Kritik der Ontologie
Lévinas kritisiert die ontologische Tradition, die das Denken des Abendlandes geprägt und dominiert hat.
Exkurs
Ontologie
Ontologie ist die »›Seinslehre‹, d.h. Lehre vom Seienden, sofern es ist.« (Halder 2008, 233) Damit ist ein Begriff gemeint, der in der philosophischen Tradition erst im 17. Jahrhundert aufkam, vom Prinzip her jedoch bereits auf das aristotelische Denken zurückgeht. In diesem interessiert nicht das einzelne Seiende in seiner Singularität, sondern das in ihm aufleuchtende allgemeine Sein. »Ontologie ist reine, sich selbst genügende theoria, ›Theorie‹ im ausgezeichneten Sinn. Die ontologische Frage ist sowohl die leerste, weil allgemeinste, als auch die umfassendste, weil auf die unbeschränkte Totalität gehend.« (ebd.)
Im ontologischen Denken stehen sich zwei Grundordnungen gegenüber: auf der einen Seite die reale, sinnlich wahrnehmbare, aber vergängliche Welt, die Heimat aller einzelnen Seienden; auf der anderen Seite die geistige Wirklichkeit der Ideen, die alle allgemeinen Prinzipien beheimatet.
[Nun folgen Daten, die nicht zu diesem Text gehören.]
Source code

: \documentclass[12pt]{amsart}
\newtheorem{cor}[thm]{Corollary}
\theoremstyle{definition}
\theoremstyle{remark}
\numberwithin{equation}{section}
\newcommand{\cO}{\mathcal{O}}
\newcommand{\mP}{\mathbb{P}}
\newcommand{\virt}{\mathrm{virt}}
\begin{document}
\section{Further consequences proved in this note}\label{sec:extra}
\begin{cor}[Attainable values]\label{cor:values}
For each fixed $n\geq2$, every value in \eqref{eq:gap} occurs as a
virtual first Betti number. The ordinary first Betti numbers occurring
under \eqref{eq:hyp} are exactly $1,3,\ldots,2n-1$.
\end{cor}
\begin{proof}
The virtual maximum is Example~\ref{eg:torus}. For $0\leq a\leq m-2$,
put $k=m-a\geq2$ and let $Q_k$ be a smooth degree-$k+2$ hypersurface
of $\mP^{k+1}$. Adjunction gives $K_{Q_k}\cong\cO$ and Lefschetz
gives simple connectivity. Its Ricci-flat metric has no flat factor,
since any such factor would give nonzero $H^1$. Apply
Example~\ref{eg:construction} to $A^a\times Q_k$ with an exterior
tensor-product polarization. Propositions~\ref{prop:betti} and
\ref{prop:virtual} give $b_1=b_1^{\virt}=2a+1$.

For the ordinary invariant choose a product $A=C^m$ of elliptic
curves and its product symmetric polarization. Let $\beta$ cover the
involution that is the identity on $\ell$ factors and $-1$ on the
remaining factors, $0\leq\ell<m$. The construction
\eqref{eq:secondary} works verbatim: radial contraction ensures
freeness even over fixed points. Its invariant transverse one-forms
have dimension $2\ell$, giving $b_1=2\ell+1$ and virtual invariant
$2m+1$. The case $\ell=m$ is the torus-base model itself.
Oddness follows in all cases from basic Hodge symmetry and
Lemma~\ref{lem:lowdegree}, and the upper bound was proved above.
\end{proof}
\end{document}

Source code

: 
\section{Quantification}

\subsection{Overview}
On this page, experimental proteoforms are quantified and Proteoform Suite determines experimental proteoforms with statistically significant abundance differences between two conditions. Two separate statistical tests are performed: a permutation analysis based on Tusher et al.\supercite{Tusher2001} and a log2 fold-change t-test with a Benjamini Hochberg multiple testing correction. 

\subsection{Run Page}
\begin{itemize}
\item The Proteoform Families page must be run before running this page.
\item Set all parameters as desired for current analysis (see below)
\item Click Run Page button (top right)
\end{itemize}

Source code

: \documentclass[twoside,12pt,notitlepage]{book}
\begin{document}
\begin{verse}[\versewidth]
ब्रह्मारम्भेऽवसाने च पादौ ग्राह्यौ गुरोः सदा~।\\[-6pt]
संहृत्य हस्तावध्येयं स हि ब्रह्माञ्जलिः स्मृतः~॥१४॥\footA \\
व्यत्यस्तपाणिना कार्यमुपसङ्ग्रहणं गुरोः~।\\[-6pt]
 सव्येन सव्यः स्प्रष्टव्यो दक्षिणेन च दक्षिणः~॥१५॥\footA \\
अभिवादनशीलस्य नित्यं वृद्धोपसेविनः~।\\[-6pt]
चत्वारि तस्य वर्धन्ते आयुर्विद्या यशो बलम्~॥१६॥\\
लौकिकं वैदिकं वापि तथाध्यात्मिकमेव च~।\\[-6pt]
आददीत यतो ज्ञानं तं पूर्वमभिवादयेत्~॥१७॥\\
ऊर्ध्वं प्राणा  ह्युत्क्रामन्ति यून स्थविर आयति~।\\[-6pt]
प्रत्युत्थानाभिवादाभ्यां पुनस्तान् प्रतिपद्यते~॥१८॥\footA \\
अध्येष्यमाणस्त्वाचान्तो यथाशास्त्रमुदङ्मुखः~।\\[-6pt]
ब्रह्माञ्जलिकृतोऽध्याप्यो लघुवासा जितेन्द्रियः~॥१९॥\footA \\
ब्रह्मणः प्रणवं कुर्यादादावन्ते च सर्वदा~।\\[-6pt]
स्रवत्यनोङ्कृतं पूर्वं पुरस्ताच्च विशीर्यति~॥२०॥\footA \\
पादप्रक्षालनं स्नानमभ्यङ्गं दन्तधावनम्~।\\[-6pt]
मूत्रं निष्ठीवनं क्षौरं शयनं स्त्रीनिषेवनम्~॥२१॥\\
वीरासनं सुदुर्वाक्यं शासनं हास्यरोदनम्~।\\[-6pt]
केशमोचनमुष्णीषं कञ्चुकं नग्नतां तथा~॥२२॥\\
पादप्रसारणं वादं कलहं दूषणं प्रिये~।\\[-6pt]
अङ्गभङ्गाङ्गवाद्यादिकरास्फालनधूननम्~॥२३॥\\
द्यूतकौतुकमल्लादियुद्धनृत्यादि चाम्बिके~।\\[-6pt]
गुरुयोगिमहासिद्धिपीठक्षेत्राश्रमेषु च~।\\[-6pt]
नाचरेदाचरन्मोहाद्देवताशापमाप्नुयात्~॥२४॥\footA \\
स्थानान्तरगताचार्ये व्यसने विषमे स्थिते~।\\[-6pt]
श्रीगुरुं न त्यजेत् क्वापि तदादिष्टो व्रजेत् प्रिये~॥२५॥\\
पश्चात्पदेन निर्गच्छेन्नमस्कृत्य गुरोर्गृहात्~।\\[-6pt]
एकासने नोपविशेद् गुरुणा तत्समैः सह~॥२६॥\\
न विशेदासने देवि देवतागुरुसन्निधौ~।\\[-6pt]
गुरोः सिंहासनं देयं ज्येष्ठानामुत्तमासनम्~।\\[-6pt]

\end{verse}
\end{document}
Sie ist gleichsam die vorgegebene und übergeordnete Ordnung für alles sinnlich Seiende. Der Mensch lebt in beiden Ordnungen: Körperlich ist er in die sinnlich erfahrbare Welt eingebunden, an der geistigen Welt kann er teilhaben, da er mit Geist ausgestattet ist. Weil der Mensch vernunftbegabt ist, kann er die Welt der sinnlichen Einzelwesen transzendieren und an den geistigen Erkenntnissen teilhaben (vgl. Müller / Halder, 219f.).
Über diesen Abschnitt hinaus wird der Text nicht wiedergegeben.